§ **Activity**
Given the entries below, would you transcribe exactly the lines starting at the one with "tag in staff.tags" and ending at the one with "Java ByteArrayInputStream 类", both kept, pictures omitted, nothing extra?

§ **Material to process**
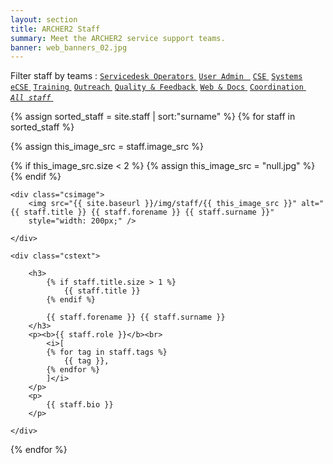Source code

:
 ```yaml
---
layout: section
title: ARCHER2 Staff
summary: Meet the ARCHER2 service support teams.
banner: web_banners_02.jpg
---
```


Filter staff by teams :  <a href="/about/staff/servicedesk"><code class="highligher-rouge"><nobr>Servicedesk Operators</nobr></code>&nbsp;</a>          <a href="/about/staff/uadmin"><code class="highligher-rouge"><nobr>User Admin </nobr></code>&nbsp;</a>           <a href="/about/staff/cse"><code class="highligher-rouge"><nobr>CSE</nobr></code>&nbsp;</a>            <a href="/about/staff/systems"><code class="highligher-rouge"><nobr>Systems</nobr></code></a> &nbsp;          <a href="/about/staff/ecse"><code class="highligher-rouge"><nobr>eCSE</nobr></code>&nbsp;</a>          <a href="/about/staff/training"><code class="highligher-rouge"><nobr>Training</nobr></code>&nbsp;</a>          <a href="/about/staff/outreach"><code class="highligher-rouge"><nobr>Outreach</nobr></code>&nbsp;</a>          <a href="/about/staff/quality"><code class="highligher-rouge"><nobr>Quality &amp; Feedback</nobr></code>&nbsp;</a>          <a href="/about/staff/web"><code class="highligher-rouge"><nobr>Web &amp; Docs</nobr></code>&nbsp;</a>                  <a href="/about/staff/coordination"><code class="highligher-rouge"><nobr>Coordination</nobr></code>&nbsp;</a>          <a href="/about/staff/"><code class="highligher-rouge"><nobr><i>All staff</i></nobr></code>&nbsp;</a>   

{% assign sorted_staff = site.staff | sort:"surname" %}
{% for staff in sorted_staff  %}


{% assign this_image_src = staff.image_src %}

{% if this_image_src.size < 2 %}
	{% assign this_image_src = "null.jpg" %}
{% endif %}


<div class="casestudy">
 
	<div class="csimage">
		<img src="{{ site.baseurl }}/img/staff/{{ this_image_src }}" alt="{{ staff.title }} {{ staff.forename }} {{ staff.surname }}"  
        style="width: 200px;" />

	</div>

	<div class="cstext">

		<h3>
			{% if staff.title.size > 1 %}
			    {{ staff.title }} 
			{% endif %}

            {{ staff.forename }} {{ staff.surname }}
		</h3>
		<p><b>{{ staff.role }}</b><br>
			<i>[
			{% for tag in staff.tags %}
				{{ tag }},
			{% endfor %}
			]</i>
		</p>
		<p>
	        {{ staff.bio }}		 		
		</p>

	</div>
</div>



{% endfor %}





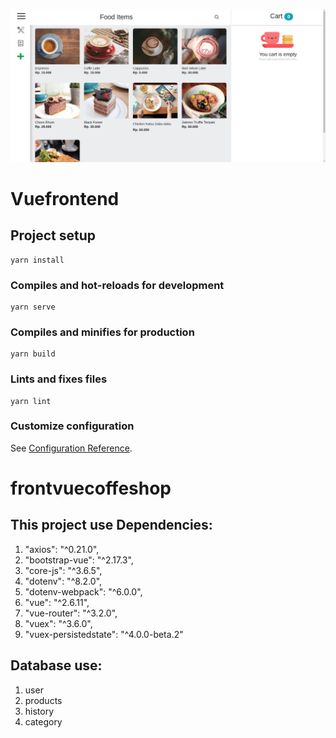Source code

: ![Apps](./src/assets/a.png)


# Vuefrontend 

## Project setup
```
yarn install
```

### Compiles and hot-reloads for development
```
yarn serve
```

### Compiles and minifies for production
```
yarn build
```

### Lints and fixes files
```
yarn lint
```

### Customize configuration
See [Configuration Reference](https://cli.vuejs.org/config/).

# frontvuecoffeshop

## This project use Dependencies:
1. "axios": "^0.21.0",
2. "bootstrap-vue": "^2.17.3",
3. "core-js": "^3.6.5",
4. "dotenv": "^8.2.0",
5. "dotenv-webpack": "^6.0.0",
6. "vue": "^2.6.11",
7. "vue-router": "^3.2.0",
8. "vuex": "^3.6.0",
9. "vuex-persistedstate": "^4.0.0-beta.2"

## Database use:
1. user
2. products
3. history
4. category
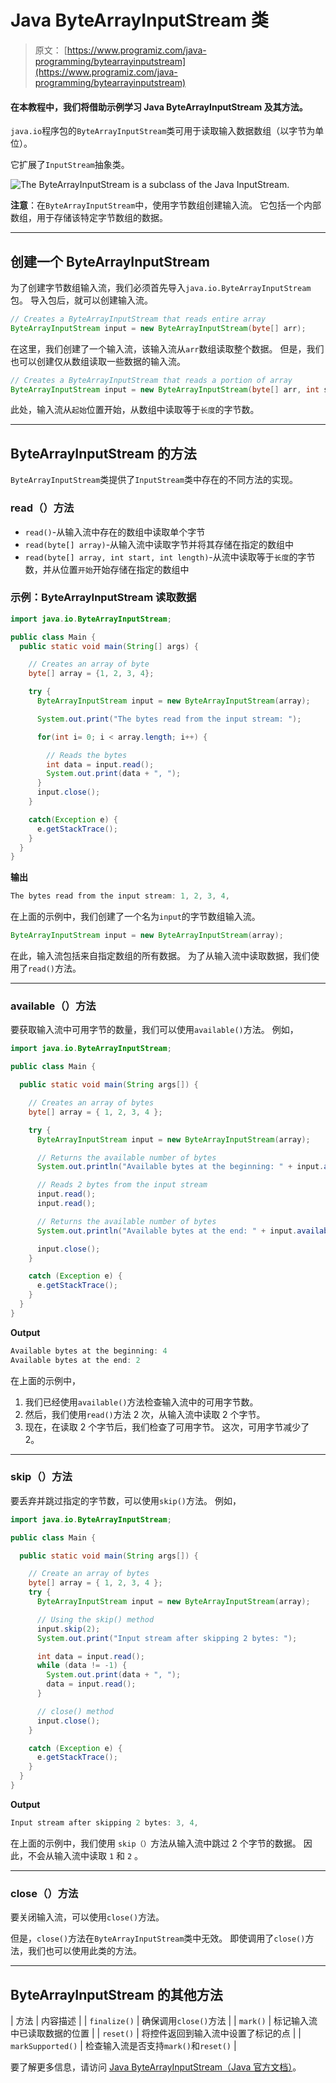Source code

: # Java ByteArrayInputStream 类

> 原文： [https://www.programiz.com/java-programming/bytearrayinputstream](https://www.programiz.com/java-programming/bytearrayinputstream)

#### 在本教程中，我们将借助示例学习 Java ByteArrayInputStream 及其方法。

`java.io`程序包的`ByteArrayInputStream`类可用于读取输入数据数组（以字节为单位）。

它扩展了`InputStream`抽象类。

![The ByteArrayInputStream is a subclass of the Java InputStream.](img/29d9e5612d92448835d5bf1ddfaa8cae.png "Java ByteArrayInputStream Class")

**注意**：在`ByteArrayInputStream`中，使用字节数组创建输入流。 它包括一个内部数组，用于存储该特定字节数组的数据。

* * *

## 创建一个 ByteArrayInputStream

为了创建字节数组输入流，我们必须首先导入`java.io.ByteArrayInputStream`包。 导入包后，就可以创建输入流。

```java
// Creates a ByteArrayInputStream that reads entire array
ByteArrayInputStream input = new ByteArrayInputStream(byte[] arr); 
```

在这里，我们创建了一个输入流，该输入流从`arr`数组读取整个数据。 但是，我们也可以创建仅从数组读取一些数据的输入流。

```java
// Creates a ByteArrayInputStream that reads a portion of array
ByteArrayInputStream input = new ByteArrayInputStream(byte[] arr, int start, int length); 
```

此处，输入流从`起始`位置开始，从数组中读取等于`长度`的字节数。

* * *

## ByteArrayInputStream 的方法

`ByteArrayInputStream`类提供了`InputStream`类中存在的不同方法的实现。

### read（）方法

*   `read()`-从输入流中存在的数组中读取单个字节
*   `read(byte[] array)`-从输入流中读取字节并将其存储在指定的数组中
*   `read(byte[] array, int start, int length)`-从流中读取等于`长度`的字节数，并从位置`开始`开始存储在指定的数组中

### 示例：ByteArrayInputStream 读取数据

```java
import java.io.ByteArrayInputStream;

public class Main {
  public static void main(String[] args) {

    // Creates an array of byte
    byte[] array = {1, 2, 3, 4};

    try {
      ByteArrayInputStream input = new ByteArrayInputStream(array);

      System.out.print("The bytes read from the input stream: ");

      for(int i= 0; i < array.length; i++) {

        // Reads the bytes
        int data = input.read();
        System.out.print(data + ", ");
      }
      input.close();
    }

    catch(Exception e) {
      e.getStackTrace();
    }
  }
} 
```

**输出**

```java
The bytes read from the input stream: 1, 2, 3, 4, 
```

在上面的示例中，我们创建了一个名为`input`的字节数组输入流。

```java
ByteArrayInputStream input = new ByteArrayInputStream(array); 
```

在此，输入流包括来自指定数组的所有数据。 为了从输入流中读取数据，我们使用了`read()`方法。

* * *

### available（）方法

要获取输入流中可用字节的数量，我们可以使用`available()`方法。 例如，

```java
import java.io.ByteArrayInputStream;

public class Main {

  public static void main(String args[]) {

    // Creates an array of bytes
    byte[] array = { 1, 2, 3, 4 };

    try {
      ByteArrayInputStream input = new ByteArrayInputStream(array);

      // Returns the available number of bytes
      System.out.println("Available bytes at the beginning: " + input.available());

      // Reads 2 bytes from the input stream
      input.read();
      input.read();

      // Returns the available number of bytes
      System.out.println("Available bytes at the end: " + input.available());

      input.close();
    }

    catch (Exception e) {
      e.getStackTrace();
    }
  }
} 
```

**Output**

```java
Available bytes at the beginning: 4
Available bytes at the end: 2 
```

在上面的示例中，

1.  我们已经使用`available()`方法检查输入流中的可用字节数。
2.  然后，我们使用`read()`方法 2 次，从输入流中读取 2 个字节。
3.  现在，在读取 2 个字节后，我们检查了可用字节。 这次，可用字节减少了 2。

* * *

### skip（）方法

要丢弃并跳过指定的字节数，可以使用`skip()`方法。 例如，

```java
import java.io.ByteArrayInputStream;

public class Main {

  public static void main(String args[]) {

    // Create an array of bytes
    byte[] array = { 1, 2, 3, 4 };
    try {
      ByteArrayInputStream input = new ByteArrayInputStream(array);

      // Using the skip() method
      input.skip(2);
      System.out.print("Input stream after skipping 2 bytes: ");

      int data = input.read();
      while (data != -1) {
        System.out.print(data + ", ");
        data = input.read();
      }

      // close() method
      input.close();
    }

    catch (Exception e) {
      e.getStackTrace();
    }
  }
} 
```

**Output**

```java
Input stream after skipping 2 bytes: 3, 4, 
```

在上面的示例中，我们使用 `skip（）`方法从输入流中跳过 2 个字节的数据。 因此，不会从输入流中读取 `1` 和 `2` 。

* * *

### close（）方法

要关闭输入流，可以使用`close()`方法。

但是，`close()`方法在`ByteArrayInputStream`类中无效。 即使调用了`close()`方法，我们也可以使用此类的方法。

* * *

## ByteArrayInputStream 的其他方法

| 方法 | 内容描述 |
| `finalize()` | 确保调用`close()`方法 |
| `mark()` | 标记输入流中已读取数据的位置 |
| `reset()` | 将控件返回到输入流中设置了标记的点 |
| `markSupported()` | 检查输入流是否支持`mark()`和`reset()` |

要了解更多信息，请访问 [Java ByteArrayInputStream（Java 官方文档）](https://docs.oracle.com/javase/7/docs/api/java/io/ByteArrayInputStream.html "Java ByteArrayInputStream (official Java documentation)")。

§ **Task output**
			{% for tag in staff.tags %}
				{{ tag }},
			{% endfor %}
			]</i>
		</p>
		<p>
	        {{ staff.bio }}		 		
		</p>

	</div>
</div>



{% endfor %}





Source code

: ![Apps](./src/assets/a.png)


# Vuefrontend 

## Project setup
```
yarn install
```

### Compiles and hot-reloads for development
```
yarn serve
```

### Compiles and minifies for production
```
yarn build
```

### Lints and fixes files
```
yarn lint
```

### Customize configuration
See [Configuration Reference](https://cli.vuejs.org/config/).

# frontvuecoffeshop

## This project use Dependencies:
1. "axios": "^0.21.0",
2. "bootstrap-vue": "^2.17.3",
3. "core-js": "^3.6.5",
4. "dotenv": "^8.2.0",
5. "dotenv-webpack": "^6.0.0",
6. "vue": "^2.6.11",
7. "vue-router": "^3.2.0",
8. "vuex": "^3.6.0",
9. "vuex-persistedstate": "^4.0.0-beta.2"

## Database use:
1. user
2. products
3. history
4. category
Source code

: # Java ByteArrayInputStream 类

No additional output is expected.